◆ EXERCISE ◆
Could you filter the records below and return each line that holds "Default"?

━━ INPUT DATA

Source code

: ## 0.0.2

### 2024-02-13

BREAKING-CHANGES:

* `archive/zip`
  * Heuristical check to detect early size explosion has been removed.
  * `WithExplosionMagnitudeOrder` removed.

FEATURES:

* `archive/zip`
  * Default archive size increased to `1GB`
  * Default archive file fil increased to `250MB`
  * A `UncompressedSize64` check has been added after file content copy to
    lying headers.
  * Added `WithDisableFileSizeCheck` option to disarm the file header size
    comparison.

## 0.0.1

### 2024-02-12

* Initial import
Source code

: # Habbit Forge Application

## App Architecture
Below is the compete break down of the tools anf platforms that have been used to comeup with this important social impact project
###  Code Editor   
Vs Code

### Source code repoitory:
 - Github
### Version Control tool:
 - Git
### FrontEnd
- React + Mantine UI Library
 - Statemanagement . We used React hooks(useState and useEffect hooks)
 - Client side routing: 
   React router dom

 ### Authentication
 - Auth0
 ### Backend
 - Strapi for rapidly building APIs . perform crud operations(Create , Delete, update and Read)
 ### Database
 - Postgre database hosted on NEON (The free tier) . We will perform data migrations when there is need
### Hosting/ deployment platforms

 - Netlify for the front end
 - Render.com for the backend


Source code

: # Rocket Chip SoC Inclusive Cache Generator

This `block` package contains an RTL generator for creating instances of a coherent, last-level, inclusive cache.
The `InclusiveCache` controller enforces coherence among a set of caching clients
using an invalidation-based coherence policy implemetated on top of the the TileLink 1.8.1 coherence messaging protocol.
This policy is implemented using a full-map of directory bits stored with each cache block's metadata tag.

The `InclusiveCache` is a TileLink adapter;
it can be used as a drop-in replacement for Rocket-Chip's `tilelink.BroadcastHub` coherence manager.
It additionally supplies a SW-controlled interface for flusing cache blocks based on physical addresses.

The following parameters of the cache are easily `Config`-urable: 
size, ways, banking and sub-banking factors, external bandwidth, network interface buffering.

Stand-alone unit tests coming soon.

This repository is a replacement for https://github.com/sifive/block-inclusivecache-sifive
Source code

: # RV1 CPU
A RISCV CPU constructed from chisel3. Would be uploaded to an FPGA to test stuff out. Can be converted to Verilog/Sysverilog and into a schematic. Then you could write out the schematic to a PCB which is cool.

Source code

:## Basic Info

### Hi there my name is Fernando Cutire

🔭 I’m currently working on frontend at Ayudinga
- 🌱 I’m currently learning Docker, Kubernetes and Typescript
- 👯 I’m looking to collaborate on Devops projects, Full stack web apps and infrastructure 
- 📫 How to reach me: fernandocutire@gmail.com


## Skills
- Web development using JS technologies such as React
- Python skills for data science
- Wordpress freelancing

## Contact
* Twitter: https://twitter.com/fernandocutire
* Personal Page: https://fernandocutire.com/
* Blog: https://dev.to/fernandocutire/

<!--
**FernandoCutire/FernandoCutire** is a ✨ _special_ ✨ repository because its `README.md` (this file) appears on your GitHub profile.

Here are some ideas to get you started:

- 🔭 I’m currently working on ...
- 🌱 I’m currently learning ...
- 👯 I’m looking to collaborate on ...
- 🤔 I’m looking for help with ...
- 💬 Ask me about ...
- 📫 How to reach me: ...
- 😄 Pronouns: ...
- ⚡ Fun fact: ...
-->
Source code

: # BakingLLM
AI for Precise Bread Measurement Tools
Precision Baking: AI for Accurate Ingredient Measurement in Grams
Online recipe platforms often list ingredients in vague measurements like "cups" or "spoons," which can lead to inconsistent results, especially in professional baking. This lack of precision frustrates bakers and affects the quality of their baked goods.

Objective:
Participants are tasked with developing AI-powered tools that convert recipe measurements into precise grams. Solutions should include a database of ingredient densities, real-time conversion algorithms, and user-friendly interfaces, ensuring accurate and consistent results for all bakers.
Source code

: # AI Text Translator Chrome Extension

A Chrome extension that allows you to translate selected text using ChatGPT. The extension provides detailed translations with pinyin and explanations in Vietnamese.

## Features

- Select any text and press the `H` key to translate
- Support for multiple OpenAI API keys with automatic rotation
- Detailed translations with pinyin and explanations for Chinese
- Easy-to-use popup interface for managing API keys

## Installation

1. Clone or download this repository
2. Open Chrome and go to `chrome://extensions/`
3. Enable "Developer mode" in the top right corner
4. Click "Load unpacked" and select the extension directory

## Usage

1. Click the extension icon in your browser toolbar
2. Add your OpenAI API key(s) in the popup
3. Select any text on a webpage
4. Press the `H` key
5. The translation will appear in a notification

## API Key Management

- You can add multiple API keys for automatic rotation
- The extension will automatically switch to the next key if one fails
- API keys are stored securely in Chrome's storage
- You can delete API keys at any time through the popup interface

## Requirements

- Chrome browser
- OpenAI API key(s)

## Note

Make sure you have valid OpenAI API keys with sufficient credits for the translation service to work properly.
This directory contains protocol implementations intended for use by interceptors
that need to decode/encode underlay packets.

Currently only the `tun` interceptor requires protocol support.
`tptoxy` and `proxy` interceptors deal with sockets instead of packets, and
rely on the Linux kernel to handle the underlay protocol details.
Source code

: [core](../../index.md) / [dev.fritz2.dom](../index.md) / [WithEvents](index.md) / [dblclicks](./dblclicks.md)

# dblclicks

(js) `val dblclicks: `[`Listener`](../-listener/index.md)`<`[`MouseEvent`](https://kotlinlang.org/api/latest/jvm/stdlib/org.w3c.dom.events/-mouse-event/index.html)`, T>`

━━━━

◆ FINISHED TASK ◆
  * Default archive size increased to `1GB`
  * Default archive file fil increased to `250MB`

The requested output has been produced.